Robert was unable to walk out of his situation due to back problems that left him only able to get around with the help of a walker. He had no food. The only water he had barely filled an 8 ounce bottle. He honked his horn until the car battery was depleted.

Robert sat there, alone in his car, for two days.

With no food, little water, and temperatures in the upper 90s, he realized things didn’t look good. So he grabbed a pen and began writing on the car’s armrest.

Look closely and you can make a bit of it out. The first—and Robert said the most important—was that he make sure everyone knew it was an accident. Robert didn’t want anyone thinking he committed suicide. He wrote that the car’s wheels spun out. He asked that his family give him a closed casket.

About forty hours later, Robert was found. Turns out that final note wasn’t needed after all. As you can imagine, the whole ordeal changed him. Robert has a new outlook on life. He understands its delicateness. He knows every moment is precious.
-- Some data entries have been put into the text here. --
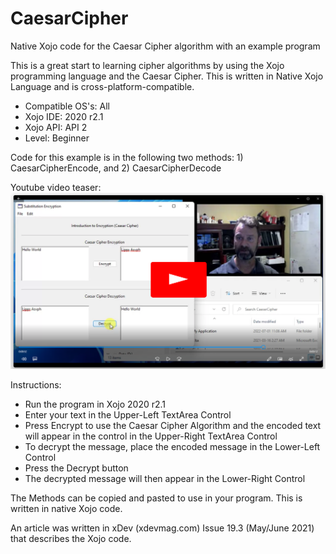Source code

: # CaesarCipher
Native Xojo code for the Caesar Cipher algorithm with an example program

This is a great start to learning cipher algorithms by using the Xojo programming language and the Caesar Cipher. This is written in Native Xojo Language and is cross-platform-compatible.
 - Compatible OS's: All
 - Xojo IDE: 2020 r2.1
 - Xojo API: API 2
 - Level: Beginner

Code for this example is in the following two methods: 1) CaesarCipherEncode, and 2) CaesarCipherDecode

Youtube video teaser:
[![Caesar Cipher Xojo Encryption](https://github.com/eugenedakin/CaesarCipher/blob/main/CaesarCipherYoutubeScreenGrab.png)](https://www.youtube.com/watch?v=vJU7l8RSkog)

Instructions:

 - Run the program in Xojo 2020 r2.1
 - Enter your text in the Upper-Left TextArea Control
 - Press Encrypt to use the Caesar Cipher Algorithm and the encoded text will appear in the control in the Upper-Right TextArea Control
 - To decrypt the message, place the encoded message in the Lower-Left Control
 - Press the Decrypt button
 - The decrypted message will then appear in the Lower-Right Control

The Methods can be copied and pasted to use in your program. This is written in native Xojo code.

An article was written in xDev (xdevmag.com) Issue 19.3 (May/June 2021) that describes the Xojo code.
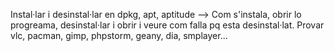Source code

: Instal·lar i desinstal·lar en dpkg, apt, aptitude --> Com s'instala, obrir lo progreama, desinstal·lar i obrir i veure com falla pq esta desinstal·lat. Provar vlc, pacman, gimp, phpstorm, geany, dia, smplayer...
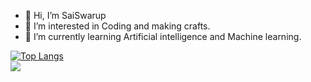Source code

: - 👋 Hi, I’m SaiSwarup
- 👀 I’m interested in Coding and making crafts.
- 🌱 I’m currently learning Artificial intelligence and Machine learning.



[![Top Langs](https://github-readme-stats.vercel.app/api/top-langs/?username=SaiSwarup27&layout=compact&theme=dark&langs_count=8)](https://github.com/anuraghazra/github-readme-stats)</br>
![](https://komarev.com/ghpvc/?username=SaiSwarup27&color=brightgreen&label=PROFILE+VIEWS)
<!---![](https://komarev.com/ghpvc/?username=SaiSwarup27&color=green)--->
<!---
SaiSwarup27/My self is a ✨ special ✨ repository because its `README.md` (this file) appears on your GitHub profile.
You can click the Preview link to take a look at your changes.
--->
It’s a good story with a happy ending. But me, I can’t stop thinking about that note.

What would I tell my family? What would I tell you? What would I say if I could never say anything more? Those questions have preyed on my mind since reading Robert’s story. I figured the only way I could start thinking about something else is to go ahead and write my letter.

So here it is, the last thing I’d ever write:

Dear All,

I don’t know how I managed to get myself in this mess. I think a lot of times you can’t see the trouble that’s coming until it’s on you. This is probably one of those times. I guess I should hurry. I never used to think much about time. Suddenly, time seems pretty important.

To my family, I want to say that the very last thing I want to do is leave you behind. You need to know that as much as I’m ready for heaven, I’m thinking the angels will have to drag me there. But don’t worry, I’ll find me a bench somewhere near the gate and wait for each of you.

To my wife, I’m sorry I was never the man I wanted to be. I’m thankful you overlooked that. Take care of the kids. Raise them to believe like you and fight like me.

To my son, there are few things more difficult in life than knowing how to be a man. I’ll give you a quick summary—work hard, laugh much, pray often. Love dignity rather than money. Face your darkness. Let your word be your bond. You’ll do well in life if you cling to those things. Know that I will always be proud of you.

To my daughter, you’ve taught me more about faith than anyone I’ve ever known. Remember this: we seldom have any choice as to the wars we must fight, we can only elect to face them with honor or cowardice.

To my friends, I know it may appear at times that I prefer silence to speech and solitude to company, but you mended the gashes I had rent into my own heart. Whatever goodness is in me was fostered by you.

I ask that you dispose of my remains as you see fit. I have no preference. Whatever flesh and bone is left behind is not me, it is merely an empty house that God has deemed I’ve outgrown.

Do not mourn, laugh.

Do not look back, look forward.

Live intently.

And last, know that all that separates the two of us is but one stroke of heaven’s eternal clock. Life is but a dream. Death is simply when we wake.